De maneira oportunista, o texto segue manipulando informações sem critério para criticar as medidas de orientação indigenista do governo, porém utiliza os argumentos de outros indigenistas quando estes sustentam críticas ao poder executivo, transformando a matéria em um malabarismo argumentativo que, ao final, caricaturiza toda expressão indígena e reduz a diversidade e as possibilidades políticas que se apresentam dentro do processo de mudanças.
A Veja afirma que o projeto político do MAS (partido de Morales) é uma farsa porque “os índios representam apenas 17% da população”, porque o nacionalismo indígena foi “criado em universidades americanos e européias” e “transferido para o altiplano por 1,6 mil ONGs”. Afirma que “o caos foi instalado” e que “a Bolívia tornou-se um país sem lei” com a institucionalização da Justiça Comunitária, ou seja, com o reconhecimento legal pelo Estado das formas de justiça aplicadas há séculos nas comunidades originárias. Medida responsável por “propagar linchamentos entre a população” que agora ocorrem “em média, um por semana”, conclui Teixeira – ou seu editor – sem qualquer menção a origem dessas informações.

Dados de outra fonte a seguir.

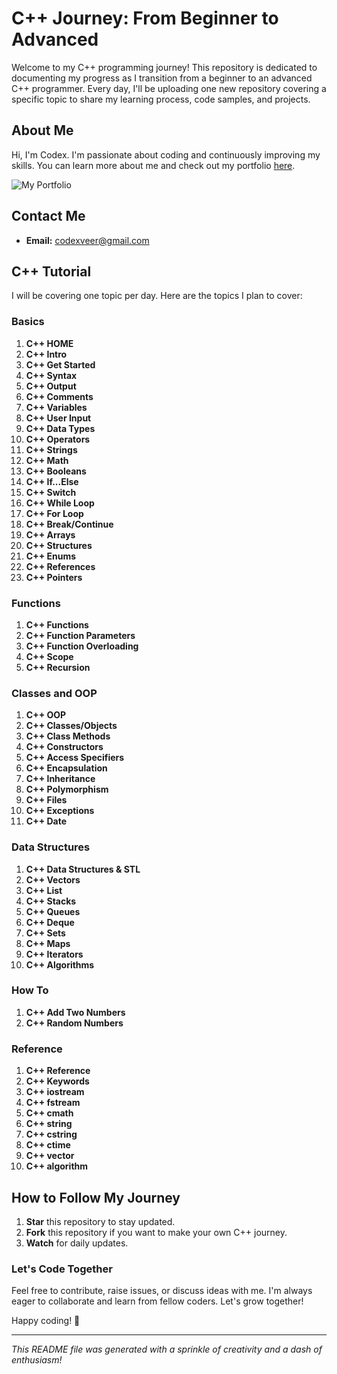 # C++ Journey: From Beginner to Advanced

Welcome to my C++ programming journey! This repository is dedicated to documenting my progress as I transition from a beginner to an advanced C++ programmer. Every day, I'll be uploading one new repository covering a specific topic to share my learning process, code samples, and projects.

## About Me

Hi, I'm Codex. I'm passionate about coding and continuously improving my skills. You can learn more about me and check out my portfolio [here](https://codingguru2221.github.io/Portfolio/).

![My Portfolio](https://codingguru2221.github.io/Portfolio/assets/img/pro-image.jpg)

## Contact Me

- **Email:** [codexveer@gmail.com](mailto:codexveer@gmail.com)

## C++ Tutorial

I will be covering one topic per day. Here are the topics I plan to cover:

### Basics
1. **C++ HOME**
2. **C++ Intro**
3. **C++ Get Started**
4. **C++ Syntax**
5. **C++ Output**
6. **C++ Comments**
7. **C++ Variables**
8. **C++ User Input**
9. **C++ Data Types**
10. **C++ Operators**
11. **C++ Strings**
12. **C++ Math**
13. **C++ Booleans**
14. **C++ If...Else**
15. **C++ Switch**
16. **C++ While Loop**
17. **C++ For Loop**
18. **C++ Break/Continue**
19. **C++ Arrays**
20. **C++ Structures**
21. **C++ Enums**
22. **C++ References**
23. **C++ Pointers**

### Functions
1. **C++ Functions**
2. **C++ Function Parameters**
3. **C++ Function Overloading**
4. **C++ Scope**
5. **C++ Recursion**

### Classes and OOP
1. **C++ OOP**
2. **C++ Classes/Objects**
3. **C++ Class Methods**
4. **C++ Constructors**
5. **C++ Access Specifiers**
6. **C++ Encapsulation**
7. **C++ Inheritance**
8. **C++ Polymorphism**
9. **C++ Files**
10. **C++ Exceptions**
11. **C++ Date**

### Data Structures
1. **C++ Data Structures & STL**
2. **C++ Vectors**
3. **C++ List**
4. **C++ Stacks**
5. **C++ Queues**
6. **C++ Deque**
7. **C++ Sets**
8. **C++ Maps**
9. **C++ Iterators**
10. **C++ Algorithms**

### How To
1. **C++ Add Two Numbers**
2. **C++ Random Numbers**

### Reference
1. **C++ Reference**
2. **C++ Keywords**
3. **C++ iostream**
4. **C++ fstream**
5. **C++ cmath**
6. **C++ string**
7. **C++ cstring**
8. **C++ ctime**
9. **C++ vector**
10. **C++ algorithm**

## How to Follow My Journey

1. **Star** this repository to stay updated.
2. **Fork** this repository if you want to make your own C++ journey.
3. **Watch** for daily updates.

### Let's Code Together

Feel free to contribute, raise issues, or discuss ideas with me. I'm always eager to collaborate and learn from fellow coders. Let's grow together!

Happy coding! 🚀

---

*This README file was generated with a sprinkle of creativity and a dash of enthusiasm!*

Assim como não menciona que o último censo oficial, realizado em 2001, apontou que 66% da população se identificava como indígena. Não menciona Tupac Katari, Bartolina Sisa, Julian Apaza, Pablo Zarate”Willka” e todos aqueles que, desde há muito, construíram lutas e idéias em prol de uma nação onde os indígenas fossem livres e respeitados, antes mesmo de qualquer contato com universidades e ONGs ocidentais. Não mencionam o Artigo 190 da Constituição, que estabelece, entre outras coisas, que “a jurisdição indígena originária camponesa respeita o direito a vida, o direito a defesa e os demais direitos e garantias estabelecidos na presente Constituição”.
O jogo mesquinho de construção do real não diz que linchamentos são um fenômeno urbano, não rural, que está relacionado ao amplo descrédito em relação às instituições da ordem, como a Polícia e a Justiça [1]. O episódio de agressão sofrido por Victor Hugo Cárdenas é atribuído à Justiça Comunitária. No entanto, a “pelea” de certos grupos e movimentos indígenas com Cárdenas é bem anterior ao governo Morales. Cárdenas, um antigo ideólogo do indigenismo Katarista, é considerado traidor por alguns grupos e movimentos indígenas, pois aceitou ser vice-presidente, a partir de 1993, do então presidente Gonzalo Sanchez de Losada, um dos maiores responsáveis pelo avanço de políticas neoliberais, que entre outras coisas entregaram a preços “módicos” os recursos naturais bolivianos às empresas transnacionais.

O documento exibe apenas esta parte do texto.